Sometimes the user may receive a blank panel when using the application during failover. Refreshing the browser page often corrects this problem. If the browser
session cannot be recovered, the user may need to navigate back to the login page and re-authenticate.
DB2 shared disk failover testing
The following failover scenarios should be tested with the DB2 shared disk setup.
System failure
This scenario can be tested by powering down the primary database server. The entire workload should be transferred to the secondary database server by the cluster manager.
1. Run lssam as root from either the primary or the secondary database server. Figure 3-51 shows the output of the lssam command in the normal operating environment.
Figure 3-51 lssam output for normal operating environment
2. Log on the IBM SmartCloud Control Desk application and navigate to one of the application panels.
3. Shut down the primary database server. Run lssam on the secondary server to see the behavior of the system. Figure 3-52 on page 147 shows the lssam
Figure 3-52 lssam output in case of a server failure
4. All the resources are now transferred to the secondary server. When the primary server comes back up, the old primary server will be added back to the cluster manager and monitored.
Process failure
This scenario simulates the DB2 server process failure. The cluster manager detects that the DB2 server process is down and restarts the process.

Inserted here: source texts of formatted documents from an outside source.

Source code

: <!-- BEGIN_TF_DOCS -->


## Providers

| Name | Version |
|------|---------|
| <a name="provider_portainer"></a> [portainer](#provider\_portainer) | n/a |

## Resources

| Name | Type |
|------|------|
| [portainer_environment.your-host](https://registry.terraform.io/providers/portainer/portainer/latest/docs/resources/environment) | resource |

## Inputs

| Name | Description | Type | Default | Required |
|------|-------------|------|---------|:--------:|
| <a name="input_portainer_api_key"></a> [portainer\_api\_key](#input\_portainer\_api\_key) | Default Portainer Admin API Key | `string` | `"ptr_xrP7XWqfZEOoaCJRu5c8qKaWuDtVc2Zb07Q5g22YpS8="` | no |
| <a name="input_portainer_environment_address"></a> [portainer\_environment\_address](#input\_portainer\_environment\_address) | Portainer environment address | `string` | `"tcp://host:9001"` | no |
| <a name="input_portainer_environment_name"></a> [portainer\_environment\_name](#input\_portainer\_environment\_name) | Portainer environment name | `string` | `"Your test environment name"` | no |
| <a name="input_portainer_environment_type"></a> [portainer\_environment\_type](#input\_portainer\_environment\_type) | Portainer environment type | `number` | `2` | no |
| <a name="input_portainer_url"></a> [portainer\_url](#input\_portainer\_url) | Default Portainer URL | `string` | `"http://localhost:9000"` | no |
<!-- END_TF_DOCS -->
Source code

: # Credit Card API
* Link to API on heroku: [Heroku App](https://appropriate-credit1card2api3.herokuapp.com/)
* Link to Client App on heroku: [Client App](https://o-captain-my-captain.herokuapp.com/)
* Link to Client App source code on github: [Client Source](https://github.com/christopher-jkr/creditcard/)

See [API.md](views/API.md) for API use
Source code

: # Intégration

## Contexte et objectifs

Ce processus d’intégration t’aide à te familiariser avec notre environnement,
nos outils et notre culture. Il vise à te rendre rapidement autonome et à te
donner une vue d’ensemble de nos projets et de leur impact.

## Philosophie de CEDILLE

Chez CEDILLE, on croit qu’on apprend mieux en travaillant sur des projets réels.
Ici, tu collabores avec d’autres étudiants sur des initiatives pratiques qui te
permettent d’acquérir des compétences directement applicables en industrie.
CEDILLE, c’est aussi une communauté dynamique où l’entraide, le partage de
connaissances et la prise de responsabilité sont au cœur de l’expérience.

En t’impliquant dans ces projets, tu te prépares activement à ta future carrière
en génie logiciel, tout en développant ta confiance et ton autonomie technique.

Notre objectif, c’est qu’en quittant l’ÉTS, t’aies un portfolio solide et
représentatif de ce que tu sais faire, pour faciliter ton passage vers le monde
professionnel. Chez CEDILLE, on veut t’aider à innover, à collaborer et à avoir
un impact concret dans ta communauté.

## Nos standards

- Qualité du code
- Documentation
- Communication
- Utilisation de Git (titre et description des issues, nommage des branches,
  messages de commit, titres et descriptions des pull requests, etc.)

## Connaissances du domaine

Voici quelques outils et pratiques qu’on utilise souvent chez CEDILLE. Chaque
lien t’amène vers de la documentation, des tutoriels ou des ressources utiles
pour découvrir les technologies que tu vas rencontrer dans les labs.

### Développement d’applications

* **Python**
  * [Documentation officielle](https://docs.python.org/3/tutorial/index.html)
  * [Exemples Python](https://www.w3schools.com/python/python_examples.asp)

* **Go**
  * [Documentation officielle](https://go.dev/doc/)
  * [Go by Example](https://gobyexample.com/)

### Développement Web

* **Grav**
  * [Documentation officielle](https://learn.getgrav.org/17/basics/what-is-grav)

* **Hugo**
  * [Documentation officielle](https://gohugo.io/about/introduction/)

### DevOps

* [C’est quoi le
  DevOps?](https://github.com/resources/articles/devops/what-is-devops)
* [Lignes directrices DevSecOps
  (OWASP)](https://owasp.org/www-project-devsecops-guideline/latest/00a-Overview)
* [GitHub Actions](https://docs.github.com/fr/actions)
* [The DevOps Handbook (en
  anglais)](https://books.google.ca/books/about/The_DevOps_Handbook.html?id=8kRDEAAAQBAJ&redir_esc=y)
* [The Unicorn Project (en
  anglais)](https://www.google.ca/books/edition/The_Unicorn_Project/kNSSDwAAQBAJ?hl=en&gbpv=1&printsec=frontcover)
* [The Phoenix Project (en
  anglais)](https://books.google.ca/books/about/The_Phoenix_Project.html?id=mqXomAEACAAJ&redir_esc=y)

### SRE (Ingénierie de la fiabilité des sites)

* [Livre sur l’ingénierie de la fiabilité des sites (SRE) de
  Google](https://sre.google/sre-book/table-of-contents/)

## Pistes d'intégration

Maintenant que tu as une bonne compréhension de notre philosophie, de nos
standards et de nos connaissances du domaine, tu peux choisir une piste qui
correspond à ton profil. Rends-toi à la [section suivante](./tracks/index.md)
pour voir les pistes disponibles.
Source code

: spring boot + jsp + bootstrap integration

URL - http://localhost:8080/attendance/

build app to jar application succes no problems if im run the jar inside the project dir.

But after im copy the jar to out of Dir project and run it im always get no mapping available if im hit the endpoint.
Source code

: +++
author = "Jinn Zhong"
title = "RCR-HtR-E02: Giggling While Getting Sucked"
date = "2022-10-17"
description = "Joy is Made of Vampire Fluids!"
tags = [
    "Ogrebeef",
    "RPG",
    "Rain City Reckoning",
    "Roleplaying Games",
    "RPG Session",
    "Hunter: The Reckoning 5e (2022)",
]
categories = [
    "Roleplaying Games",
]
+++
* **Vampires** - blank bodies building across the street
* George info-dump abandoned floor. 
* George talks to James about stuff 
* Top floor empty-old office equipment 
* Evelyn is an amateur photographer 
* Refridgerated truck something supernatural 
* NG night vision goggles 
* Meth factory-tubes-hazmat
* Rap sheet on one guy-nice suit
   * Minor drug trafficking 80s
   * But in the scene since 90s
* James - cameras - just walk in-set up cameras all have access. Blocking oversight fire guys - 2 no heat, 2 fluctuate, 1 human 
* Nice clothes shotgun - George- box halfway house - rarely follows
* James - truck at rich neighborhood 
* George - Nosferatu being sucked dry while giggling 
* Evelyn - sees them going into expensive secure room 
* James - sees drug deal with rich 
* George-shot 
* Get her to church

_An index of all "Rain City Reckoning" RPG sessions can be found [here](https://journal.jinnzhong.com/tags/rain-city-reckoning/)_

1. Run lssam as root from either the primary or the secondary database server. The output should indicate normal operation.
2. Log on to the IBM SmartCloud Control Desk application and navigate to one of the application panels.
3. Issue the db2_kill command to abruptly end all the DB2 server processes. Run lssam as root user to list the status of the cluster. Figure 3-53 displays the lssam output in case of DB2 process failure in the shared disk setup.
4. The DB2 process should restart and the application should continue processing as normal.
Graceful failover
This scenario can be tested by manually transferring the resources to the secondary server. In case of a planned change the application resources can be transferred to the secondary server while the primary server undergoes any maintenance change.
1. Run lssam as root from either the primary or the secondary database server. The output should indicate normal operation.
2. Log on to the IBM SmartCloud Control Desk application and navigate to one of the application panels.
3. Issue the rgreq -o move db2_db2inst1_db2inst1_0-rg command to move the resources over to the secondary server.
4. All the DB2 resources are transferred to the secondary node. The DB2 application or the server can now be taken down for maintenance or changes.
Symptoms of failure
When a database failover occurs, the IBM SmartCloud Control Desk application will appear to hang until the database failover sequence is complete. When service is restored, the user interface may show a brief database error: The database connection failed and the record was not retrieved. Try the operation again. If you experience repeated failures, check the log files in the home directory or contact your system administrator.
Sometimes you may receive a blank panel when using the application during failover. Refreshing the browser page often corrects this problem. If the browser session cannot be recovered, you may need to navigate back to the login page and re-authenticate.
3.10 Conclusion
This chapter gave an overview and configuration examples for local high availability. It described how to eliminate single points of failure in an IBM SmartCloud Control Desk environment.